YUSU’s Academic Officer has urged that the concerns of striking academics be “taken seriously” as York lecturers schedule a two-day walk out over pay next week.
The University and College Union (UCU) is leading a national walk-out on the 25 and 26 May over the “insulting” pay rise of 1.1% offered by the higher education employer body UCEA (Universities and Colleges Employers’ Association). According to the Union, the average Vice Chancellor pay rise this year was 3%.
York’s UCU President Geoffrey Wall has issued a statement detailing that if university employment bosses refuse to get around the table and negotiate an agreement, further strikes may come, and academics may even boycott the marking of students’ work in the Autumn.
“If no agreement is reached in the coming weeks, members have agreed to target further strike action in June and July, and are considering additional action in August to coincide with the release of A-level results,” Wall stated.
“The union is also beginning preparations for a boycott of the setting and marking of students’ work, to begin in the autumn if an acceptable offer has still not been made.”
University management has urged striking staff to prioritise “essential work” such as marking and assessment to ensure that “commitments are met within expected timescales” and the impact on students kept to a minimum.
The University would like both sides to return to the negotiating table to try to reach a settlement which avoids industrial action
The news of the strike co-incides with the publication of a TES report on Vice-Chancellor salaries, which shows that York’s VC Koen Lamberts’ salary of £270,920 is roughly 5.5 times more than the average University of York yearly wage of £49,611.
Nationally, Vice Chancellors earn on average 5.1 times more than their institution’s average salary. General Secretary of the UCU Sally Hunt commented that the gap between staff and vice-chancellor salaries is growing annually and is now “embarrassingly large”.
“Members in higher education have sent a clear message to employers that, after six years of real-terms pay cuts amounting to 14.5%, they will not tolerate a continued squeeze on their income,” Hunt commented. “Industrial action which impacts on students is never taken lightly, but staff feel that they have been left with no alternative.”

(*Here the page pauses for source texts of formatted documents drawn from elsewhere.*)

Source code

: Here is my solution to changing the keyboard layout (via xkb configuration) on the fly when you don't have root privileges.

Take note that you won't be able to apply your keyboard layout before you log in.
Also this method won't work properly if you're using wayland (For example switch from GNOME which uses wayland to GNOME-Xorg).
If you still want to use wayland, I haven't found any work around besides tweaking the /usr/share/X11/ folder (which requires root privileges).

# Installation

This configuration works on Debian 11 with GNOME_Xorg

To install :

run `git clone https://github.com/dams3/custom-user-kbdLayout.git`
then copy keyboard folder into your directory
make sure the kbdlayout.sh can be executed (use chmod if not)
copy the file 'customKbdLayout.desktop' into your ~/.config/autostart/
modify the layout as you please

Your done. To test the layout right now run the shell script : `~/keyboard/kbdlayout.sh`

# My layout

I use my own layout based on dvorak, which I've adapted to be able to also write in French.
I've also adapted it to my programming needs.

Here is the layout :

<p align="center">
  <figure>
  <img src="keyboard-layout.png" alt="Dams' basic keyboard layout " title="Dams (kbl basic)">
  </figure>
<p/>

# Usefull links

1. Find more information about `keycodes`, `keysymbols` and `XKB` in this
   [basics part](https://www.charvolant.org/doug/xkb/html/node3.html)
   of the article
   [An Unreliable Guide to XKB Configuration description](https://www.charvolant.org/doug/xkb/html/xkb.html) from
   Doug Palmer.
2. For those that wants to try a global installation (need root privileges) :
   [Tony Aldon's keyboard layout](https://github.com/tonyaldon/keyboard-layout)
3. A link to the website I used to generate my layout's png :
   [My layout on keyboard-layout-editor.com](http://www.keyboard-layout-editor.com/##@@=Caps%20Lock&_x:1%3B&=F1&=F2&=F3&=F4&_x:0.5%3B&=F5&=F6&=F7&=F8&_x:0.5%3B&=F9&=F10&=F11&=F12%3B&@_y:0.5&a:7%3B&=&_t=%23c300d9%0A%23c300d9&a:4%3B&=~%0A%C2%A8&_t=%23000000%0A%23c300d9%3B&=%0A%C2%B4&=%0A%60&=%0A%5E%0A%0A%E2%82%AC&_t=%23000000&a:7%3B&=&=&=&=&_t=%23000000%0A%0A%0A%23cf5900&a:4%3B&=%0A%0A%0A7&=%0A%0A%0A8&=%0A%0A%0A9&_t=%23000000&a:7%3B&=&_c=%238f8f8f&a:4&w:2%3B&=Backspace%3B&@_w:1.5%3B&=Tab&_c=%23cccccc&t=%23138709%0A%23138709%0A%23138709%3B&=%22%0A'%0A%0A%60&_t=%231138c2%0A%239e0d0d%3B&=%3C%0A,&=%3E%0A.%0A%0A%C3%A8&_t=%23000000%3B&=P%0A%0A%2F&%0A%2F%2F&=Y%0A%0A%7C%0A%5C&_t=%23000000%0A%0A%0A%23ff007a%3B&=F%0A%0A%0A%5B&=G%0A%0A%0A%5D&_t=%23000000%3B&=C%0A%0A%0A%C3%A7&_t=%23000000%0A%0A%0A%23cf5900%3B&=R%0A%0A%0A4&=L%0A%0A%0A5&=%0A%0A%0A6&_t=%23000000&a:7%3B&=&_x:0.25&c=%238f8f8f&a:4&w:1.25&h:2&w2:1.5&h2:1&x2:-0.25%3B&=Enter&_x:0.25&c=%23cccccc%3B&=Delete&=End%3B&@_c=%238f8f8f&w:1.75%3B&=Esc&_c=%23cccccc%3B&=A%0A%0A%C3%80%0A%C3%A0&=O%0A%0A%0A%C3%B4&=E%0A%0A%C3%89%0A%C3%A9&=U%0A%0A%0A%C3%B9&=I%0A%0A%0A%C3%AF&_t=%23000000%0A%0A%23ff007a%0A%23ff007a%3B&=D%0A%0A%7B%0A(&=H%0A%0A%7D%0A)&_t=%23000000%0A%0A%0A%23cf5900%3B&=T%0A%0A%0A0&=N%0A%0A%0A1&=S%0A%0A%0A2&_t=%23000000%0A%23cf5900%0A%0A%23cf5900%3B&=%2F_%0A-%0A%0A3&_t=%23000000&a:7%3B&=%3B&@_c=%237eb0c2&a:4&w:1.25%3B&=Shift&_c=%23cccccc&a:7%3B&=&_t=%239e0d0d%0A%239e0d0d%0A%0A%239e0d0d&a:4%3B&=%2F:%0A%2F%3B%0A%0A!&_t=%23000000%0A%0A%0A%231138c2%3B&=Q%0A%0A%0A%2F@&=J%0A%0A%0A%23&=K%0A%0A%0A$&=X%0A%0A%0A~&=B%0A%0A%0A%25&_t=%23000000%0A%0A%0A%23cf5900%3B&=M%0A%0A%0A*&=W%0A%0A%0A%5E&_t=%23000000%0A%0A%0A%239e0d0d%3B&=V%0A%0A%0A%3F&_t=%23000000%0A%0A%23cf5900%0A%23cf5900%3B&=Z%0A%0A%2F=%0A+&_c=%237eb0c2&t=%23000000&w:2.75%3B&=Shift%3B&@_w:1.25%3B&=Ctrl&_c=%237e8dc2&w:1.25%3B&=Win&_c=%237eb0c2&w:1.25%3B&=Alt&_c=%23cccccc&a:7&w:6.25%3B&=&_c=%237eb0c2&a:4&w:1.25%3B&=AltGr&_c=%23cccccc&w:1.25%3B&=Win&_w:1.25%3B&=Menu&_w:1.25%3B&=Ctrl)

Academic Officer Thomas Ron told Nouse it was “vital” that the concerns of academics were taken seriously. “I hope that the university and UCU return to the table and aim to sort out a solution that will be acceptable with minimal disruption to student life,” he commented.
David Duncan, Registrar & Secretary issued the following statement: “The University and College Union (UCU) has announced that its members have voted in favour of industrial action over pay (a two-day strike on 25 and 26 May and Action Short of a Strike in the form of ‘working to contract’, commencing on 25 May).

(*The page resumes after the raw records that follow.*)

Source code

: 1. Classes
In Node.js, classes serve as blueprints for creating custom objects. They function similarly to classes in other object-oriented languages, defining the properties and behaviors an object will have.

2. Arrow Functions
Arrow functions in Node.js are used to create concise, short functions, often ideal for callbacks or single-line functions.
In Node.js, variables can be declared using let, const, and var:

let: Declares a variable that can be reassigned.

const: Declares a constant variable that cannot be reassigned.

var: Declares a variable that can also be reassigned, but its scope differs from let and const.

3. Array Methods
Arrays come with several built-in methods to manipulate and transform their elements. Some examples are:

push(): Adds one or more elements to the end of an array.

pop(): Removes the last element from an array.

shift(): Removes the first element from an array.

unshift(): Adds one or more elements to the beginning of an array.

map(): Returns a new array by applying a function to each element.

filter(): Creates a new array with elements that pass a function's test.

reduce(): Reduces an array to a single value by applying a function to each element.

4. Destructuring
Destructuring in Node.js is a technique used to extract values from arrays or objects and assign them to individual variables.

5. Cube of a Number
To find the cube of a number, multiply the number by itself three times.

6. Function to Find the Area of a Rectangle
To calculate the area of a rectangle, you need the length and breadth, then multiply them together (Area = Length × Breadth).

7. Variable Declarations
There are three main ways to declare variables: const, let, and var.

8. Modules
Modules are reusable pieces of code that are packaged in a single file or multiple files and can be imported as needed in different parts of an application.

“The University would like both sides to return to the negotiating table to try to reach a settlement which avoids industrial action.
“We are committed to ensuring the impact on our students is kept to a minimum. We have advised staff that, if they are participating in industrial action, they should prioritise essential work such as marking and assessment, to ensure that commitments are met within expected timescales.
“We have also asked staff to let us know as early as possible if they are participating in industrial action.
“We will keep staff and students informed of developments as and when further information becomes available.”